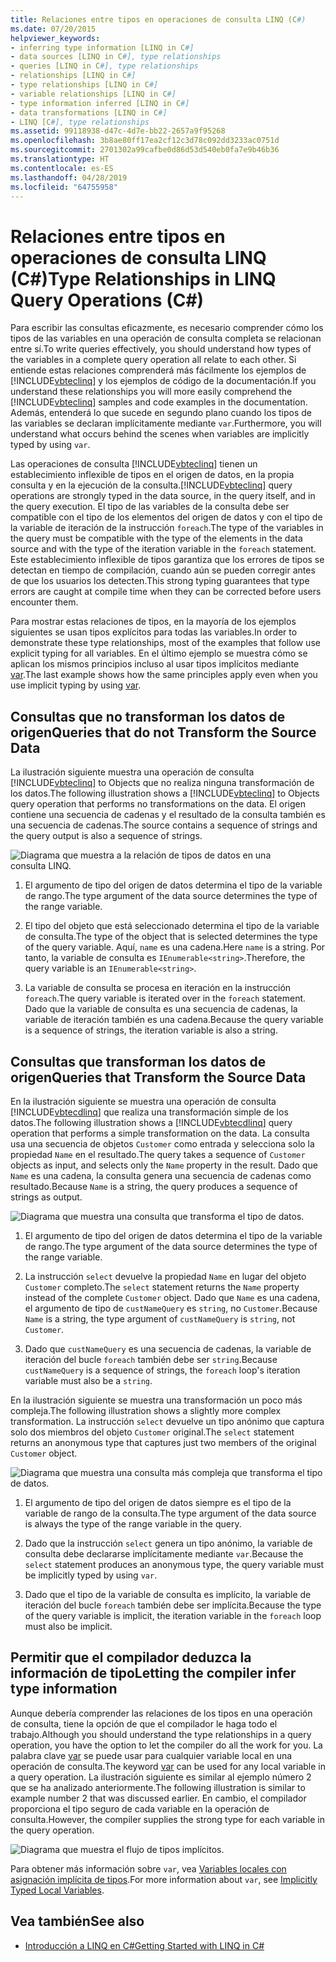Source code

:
```yaml
---
title: Relaciones entre tipos en operaciones de consulta LINQ (C#)
ms.date: 07/20/2015
helpviewer_keywords:
- inferring type information [LINQ in C#]
- data sources [LINQ in C#], type relationships
- queries [LINQ in C#], type relationships
- relationships [LINQ in C#]
- type relationships [LINQ in C#]
- variable relationships [LINQ in C#]
- type information inferred [LINQ in C#]
- data transformations [LINQ in C#]
- LINQ [C#], type relationships
ms.assetid: 99118938-d47c-4d7e-bb22-2657a9f95268
ms.openlocfilehash: 3b8ae80ff17ea2cf12c3d78c092dd3233ac0751d
ms.sourcegitcommit: 2701302a99cafbe0d86d53d540eb0fa7e9b46b36
ms.translationtype: HT
ms.contentlocale: es-ES
ms.lasthandoff: 04/28/2019
ms.locfileid: "64755958"
---
```

# <a name="type-relationships-in-linq-query-operations-c"></a><span data-ttu-id="0d065-102">Relaciones entre tipos en operaciones de consulta LINQ (C#)</span><span class="sxs-lookup"><span data-stu-id="0d065-102">Type Relationships in LINQ Query Operations (C#)</span></span>
<span data-ttu-id="0d065-103">Para escribir las consultas eficazmente, es necesario comprender cómo los tipos de las variables en una operación de consulta completa se relacionan entre sí.</span><span class="sxs-lookup"><span data-stu-id="0d065-103">To write queries effectively, you should understand how types of the variables in a complete query operation all relate to each other.</span></span> <span data-ttu-id="0d065-104">Si entiende estas relaciones comprenderá más fácilmente los ejemplos de [!INCLUDE[vbteclinq](~/includes/vbteclinq-md.md)] y los ejemplos de código de la documentación.</span><span class="sxs-lookup"><span data-stu-id="0d065-104">If you understand these relationships you will more easily comprehend the [!INCLUDE[vbteclinq](~/includes/vbteclinq-md.md)] samples and code examples in the documentation.</span></span> <span data-ttu-id="0d065-105">Además, entenderá lo que sucede en segundo plano cuando los tipos de las variables se declaran implícitamente mediante `var`.</span><span class="sxs-lookup"><span data-stu-id="0d065-105">Furthermore, you will understand what occurs behind the scenes when variables are implicitly typed by using `var`.</span></span>  
  
 <span data-ttu-id="0d065-106">Las operaciones de consulta [!INCLUDE[vbteclinq](~/includes/vbteclinq-md.md)] tienen un establecimiento inflexible de tipos en el origen de datos, en la propia consulta y en la ejecución de la consulta.</span><span class="sxs-lookup"><span data-stu-id="0d065-106">[!INCLUDE[vbteclinq](~/includes/vbteclinq-md.md)] query operations are strongly typed in the data source, in the query itself, and in the query execution.</span></span> <span data-ttu-id="0d065-107">El tipo de las variables de la consulta debe ser compatible con el tipo de los elementos del origen de datos y con el tipo de la variable de iteración de la instrucción `foreach`.</span><span class="sxs-lookup"><span data-stu-id="0d065-107">The type of the variables in the query must be compatible with the type of the elements in the data source and with the type of the iteration variable in the `foreach` statement.</span></span> <span data-ttu-id="0d065-108">Este establecimiento inflexible de tipos garantiza que los errores de tipos se detectan en tiempo de compilación, cuando aún se pueden corregir antes de que los usuarios los detecten.</span><span class="sxs-lookup"><span data-stu-id="0d065-108">This strong typing guarantees that type errors are caught at compile time when they can be corrected before users encounter them.</span></span>  
  
 <span data-ttu-id="0d065-109">Para mostrar estas relaciones de tipos, en la mayoría de los ejemplos siguientes se usan tipos explícitos para todas las variables.</span><span class="sxs-lookup"><span data-stu-id="0d065-109">In order to demonstrate these type relationships, most of the examples that follow use explicit typing for all variables.</span></span> <span data-ttu-id="0d065-110">En el último ejemplo se muestra cómo se aplican los mismos principios incluso al usar tipos implícitos mediante [var](../../../../csharp/language-reference/keywords/var.md).</span><span class="sxs-lookup"><span data-stu-id="0d065-110">The last example shows how the same principles apply even when you use implicit typing by using [var](../../../../csharp/language-reference/keywords/var.md).</span></span>  
  
## <a name="queries-that-do-not-transform-the-source-data"></a><span data-ttu-id="0d065-111">Consultas que no transforman los datos de origen</span><span class="sxs-lookup"><span data-stu-id="0d065-111">Queries that do not Transform the Source Data</span></span>  
 <span data-ttu-id="0d065-112">La ilustración siguiente muestra una operación de consulta [!INCLUDE[vbteclinq](~/includes/vbteclinq-md.md)] to Objects que no realiza ninguna transformación de los datos.</span><span class="sxs-lookup"><span data-stu-id="0d065-112">The following illustration shows a [!INCLUDE[vbteclinq](~/includes/vbteclinq-md.md)] to Objects query operation that performs no transformations on the data.</span></span> <span data-ttu-id="0d065-113">El origen contiene una secuencia de cadenas y el resultado de la consulta también es una secuencia de cadenas.</span><span class="sxs-lookup"><span data-stu-id="0d065-113">The source contains a sequence of strings and the query output is also a sequence of strings.</span></span>  
  
 ![Diagrama que muestra a la relación de tipos de datos en una consulta LINQ.](./media/type-relationships-in-linq-query-operations/linq-query-data-type-relation.png)  
  
1. <span data-ttu-id="0d065-115">El argumento de tipo del origen de datos determina el tipo de la variable de rango.</span><span class="sxs-lookup"><span data-stu-id="0d065-115">The type argument of the data source determines the type of the range variable.</span></span>  
  
2. <span data-ttu-id="0d065-116">El tipo del objeto que está seleccionado determina el tipo de la variable de consulta.</span><span class="sxs-lookup"><span data-stu-id="0d065-116">The type of the object that is selected determines the type of the query variable.</span></span> <span data-ttu-id="0d065-117">Aquí, `name` es una cadena.</span><span class="sxs-lookup"><span data-stu-id="0d065-117">Here `name` is a string.</span></span> <span data-ttu-id="0d065-118">Por tanto, la variable de consulta es `IEnumerable<string>`.</span><span class="sxs-lookup"><span data-stu-id="0d065-118">Therefore, the query variable is an `IEnumerable<string>`.</span></span>  
  
3. <span data-ttu-id="0d065-119">La variable de consulta se procesa en iteración en la instrucción `foreach`.</span><span class="sxs-lookup"><span data-stu-id="0d065-119">The query variable is iterated over in the `foreach` statement.</span></span> <span data-ttu-id="0d065-120">Dado que la variable de consulta es una secuencia de cadenas, la variable de iteración también es una cadena.</span><span class="sxs-lookup"><span data-stu-id="0d065-120">Because the query variable is a sequence of strings, the iteration variable is also a string.</span></span>  
  
## <a name="queries-that-transform-the-source-data"></a><span data-ttu-id="0d065-121">Consultas que transforman los datos de origen</span><span class="sxs-lookup"><span data-stu-id="0d065-121">Queries that Transform the Source Data</span></span>  
 <span data-ttu-id="0d065-122">En la ilustración siguiente se muestra una operación de consulta [!INCLUDE[vbtecdlinq](~/includes/vbtecdlinq-md.md)] que realiza una transformación simple de los datos.</span><span class="sxs-lookup"><span data-stu-id="0d065-122">The following illustration shows a [!INCLUDE[vbtecdlinq](~/includes/vbtecdlinq-md.md)] query operation that performs a simple transformation on the data.</span></span> <span data-ttu-id="0d065-123">La consulta usa una secuencia de objetos `Customer` como entrada y selecciona solo la propiedad `Name` en el resultado.</span><span class="sxs-lookup"><span data-stu-id="0d065-123">The query takes a sequence of `Customer` objects as input, and selects only the `Name` property in the result.</span></span> <span data-ttu-id="0d065-124">Dado que `Name` es una cadena, la consulta genera una secuencia de cadenas como resultado.</span><span class="sxs-lookup"><span data-stu-id="0d065-124">Because `Name` is a string, the query produces a sequence of strings as output.</span></span>  
  
 ![Diagrama que muestra una consulta que transforma el tipo de datos.](./media/type-relationships-in-linq-query-operations/linq-query-transform-data-type.png)  
  
1. <span data-ttu-id="0d065-126">El argumento de tipo del origen de datos determina el tipo de la variable de rango.</span><span class="sxs-lookup"><span data-stu-id="0d065-126">The type argument of the data source determines the type of the range variable.</span></span>  
  
2. <span data-ttu-id="0d065-127">La instrucción `select` devuelve la propiedad `Name` en lugar del objeto `Customer` completo.</span><span class="sxs-lookup"><span data-stu-id="0d065-127">The `select` statement returns the `Name` property instead of the complete `Customer` object.</span></span> <span data-ttu-id="0d065-128">Dado que `Name` es una cadena, el argumento de tipo de `custNameQuery` es `string`, no `Customer`.</span><span class="sxs-lookup"><span data-stu-id="0d065-128">Because `Name` is a string, the type argument of `custNameQuery` is `string`, not `Customer`.</span></span>  
  
3. <span data-ttu-id="0d065-129">Dado que `custNameQuery` es una secuencia de cadenas, la variable de iteración del bucle `foreach` también debe ser `string`.</span><span class="sxs-lookup"><span data-stu-id="0d065-129">Because `custNameQuery` is a sequence of strings, the `foreach` loop's iteration variable must also be a `string`.</span></span>  
  
 <span data-ttu-id="0d065-130">En la ilustración siguiente se muestra una transformación un poco más compleja.</span><span class="sxs-lookup"><span data-stu-id="0d065-130">The following illustration shows a slightly more complex transformation.</span></span> <span data-ttu-id="0d065-131">La instrucción `select` devuelve un tipo anónimo que captura solo dos miembros del objeto `Customer` original.</span><span class="sxs-lookup"><span data-stu-id="0d065-131">The `select` statement returns an anonymous type that captures just two members of the original `Customer` object.</span></span>  
  
 ![Diagrama que muestra una consulta más compleja que transforma el tipo de datos.](./media/type-relationships-in-linq-query-operations/linq-complex-query-transform-data-type.png)  
  
1. <span data-ttu-id="0d065-133">El argumento de tipo del origen de datos siempre es el tipo de la variable de rango de la consulta.</span><span class="sxs-lookup"><span data-stu-id="0d065-133">The type argument of the data source is always the type of the range variable in the query.</span></span>  
  
2. <span data-ttu-id="0d065-134">Dado que la instrucción `select` genera un tipo anónimo, la variable de consulta debe declararse implícitamente mediante `var`.</span><span class="sxs-lookup"><span data-stu-id="0d065-134">Because the `select` statement produces an anonymous type, the query variable must be implicitly typed by using `var`.</span></span>  
  
3. <span data-ttu-id="0d065-135">Dado que el tipo de la variable de consulta es implícito, la variable de iteración del bucle `foreach` también debe ser implícita.</span><span class="sxs-lookup"><span data-stu-id="0d065-135">Because the type of the query variable is implicit, the iteration variable in the `foreach` loop must also be implicit.</span></span>  
  
## <a name="letting-the-compiler-infer-type-information"></a><span data-ttu-id="0d065-136">Permitir que el compilador deduzca la información de tipo</span><span class="sxs-lookup"><span data-stu-id="0d065-136">Letting the compiler infer type information</span></span>  
 <span data-ttu-id="0d065-137">Aunque debería comprender las relaciones de los tipos en una operación de consulta, tiene la opción de que el compilador le haga todo el trabajo.</span><span class="sxs-lookup"><span data-stu-id="0d065-137">Although you should understand the type relationships in a query operation, you have the option to let the compiler do all the work for you.</span></span> <span data-ttu-id="0d065-138">La palabra clave [var](../../../../csharp/language-reference/keywords/var.md) se puede usar para cualquier variable local en una operación de consulta.</span><span class="sxs-lookup"><span data-stu-id="0d065-138">The keyword [var](../../../../csharp/language-reference/keywords/var.md) can be used for any local variable in a query operation.</span></span> <span data-ttu-id="0d065-139">La ilustración siguiente es similar al ejemplo número 2 que se ha analizado anteriormente.</span><span class="sxs-lookup"><span data-stu-id="0d065-139">The following illustration is similar to example number 2 that was discussed earlier.</span></span> <span data-ttu-id="0d065-140">En cambio, el compilador proporciona el tipo seguro de cada variable en la operación de consulta.</span><span class="sxs-lookup"><span data-stu-id="0d065-140">However, the compiler supplies the strong type for each variable in the query operation.</span></span>  
  
 ![Diagrama que muestra el flujo de tipos implícitos.](./media/type-relationships-in-linq-query-operations/linq-type-flow-implicit-typing.png)  
  
 <span data-ttu-id="0d065-142">Para obtener más información sobre `var`, vea [Variables locales con asignación implícita de tipos](../../../../csharp/programming-guide/classes-and-structs/implicitly-typed-local-variables.md).</span><span class="sxs-lookup"><span data-stu-id="0d065-142">For more information about `var`, see [Implicitly Typed Local Variables](../../../../csharp/programming-guide/classes-and-structs/implicitly-typed-local-variables.md).</span></span>  
  
## <a name="see-also"></a><span data-ttu-id="0d065-143">Vea también</span><span class="sxs-lookup"><span data-stu-id="0d065-143">See also</span></span>

- [<span data-ttu-id="0d065-144">Introducción a LINQ en C#</span><span class="sxs-lookup"><span data-stu-id="0d065-144">Getting Started with LINQ in C#</span></span>](../../../../csharp/programming-guide/concepts/linq/getting-started-with-linq.md)
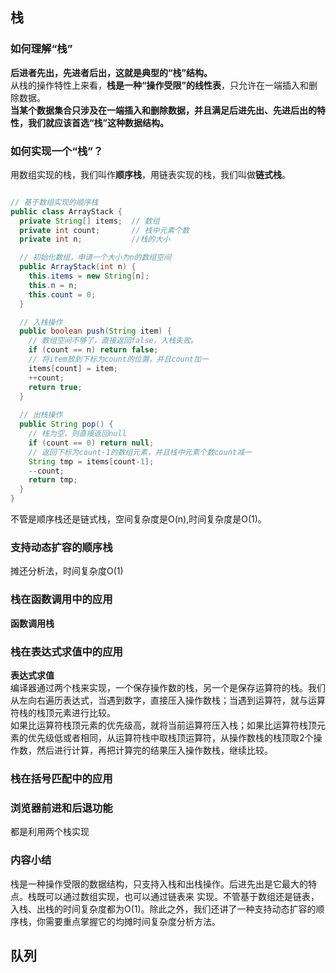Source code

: ## 栈
### 如何理解“栈”
**后进者先出，先进者后出，这就是典型的“栈”结构。**  
从栈的操作特性上来看，**栈是一种“操作受限”的线性表**，只允许在一端插入和删除数据。  
**当某个数据集合只涉及在一端插入和删除数据，并且满足后进先出、先进后出的特性，我们就应该首选“栈”这种数据结构。**

### 如何实现一个“栈”？
用数组实现的栈，我们叫作**顺序栈**，用链表实现的栈，我们叫做**链式栈**。
```java

// 基于数组实现的顺序栈
public class ArrayStack {
  private String[] items;  // 数组
  private int count;       // 栈中元素个数
  private int n;           //栈的大小

  // 初始化数组，申请一个大小为n的数组空间
  public ArrayStack(int n) {
    this.items = new String[n];
    this.n = n;
    this.count = 0;
  }

  // 入栈操作
  public boolean push(String item) {
    // 数组空间不够了，直接返回false，入栈失败。
    if (count == n) return false;
    // 将item放到下标为count的位置，并且count加一
    items[count] = item;
    ++count;
    return true;
  }
  
  // 出栈操作
  public String pop() {
    // 栈为空，则直接返回null
    if (count == 0) return null;
    // 返回下标为count-1的数组元素，并且栈中元素个数count减一
    String tmp = items[count-1];
    --count;
    return tmp;
  }
}
```
不管是顺序栈还是链式栈，空间复杂度是O(n),时间复杂度是O(1)。

### 支持动态扩容的顺序栈
摊还分析法，时间复杂度O(1)

### 栈在函数调用中的应用
**函数调用栈**

### 栈在表达式求值中的应用
**表达式求值**  
编译器通过两个栈来实现，一个保存操作数的栈，另一个是保存运算符的栈。我们从左向右遍历表达式，当遇到数字，直接压入操作数栈；当遇到运算符，就与运算符栈的栈顶元素进行比较。  
如果比运算符栈顶元素的优先级高，就将当前运算符压入栈；如果比运算符栈顶元素的优先级低或者相同，从运算符栈中取栈顶运算符，从操作数栈的栈顶取2个操作数，然后进行计算，再把计算完的结果压入操作数栈，继续比较。

### 栈在括号匹配中的应用

### 浏览器前进和后退功能

都是利用两个栈实现

### 内容小结

栈是一种操作受限的数据结构，只支持入栈和出栈操作。后进先出是它最大的特点。栈既可以通过数组实现，也可以通过链表来 实现。不管基于数组还是链表，入栈、出栈的时间复杂度都为O(1)。除此之外，我们还讲了一种支持动态扩容的顺序栈，你需要重点掌握它的均摊时间复杂度分析方法。

## 队列
###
○ ○ ○
GOAL OF THE EXERCISE -> Whenever the word "private" appears in a line of the data above, that line counts. Say how many lines count, and nothing more.

EXPECTED OUTPUT -> 3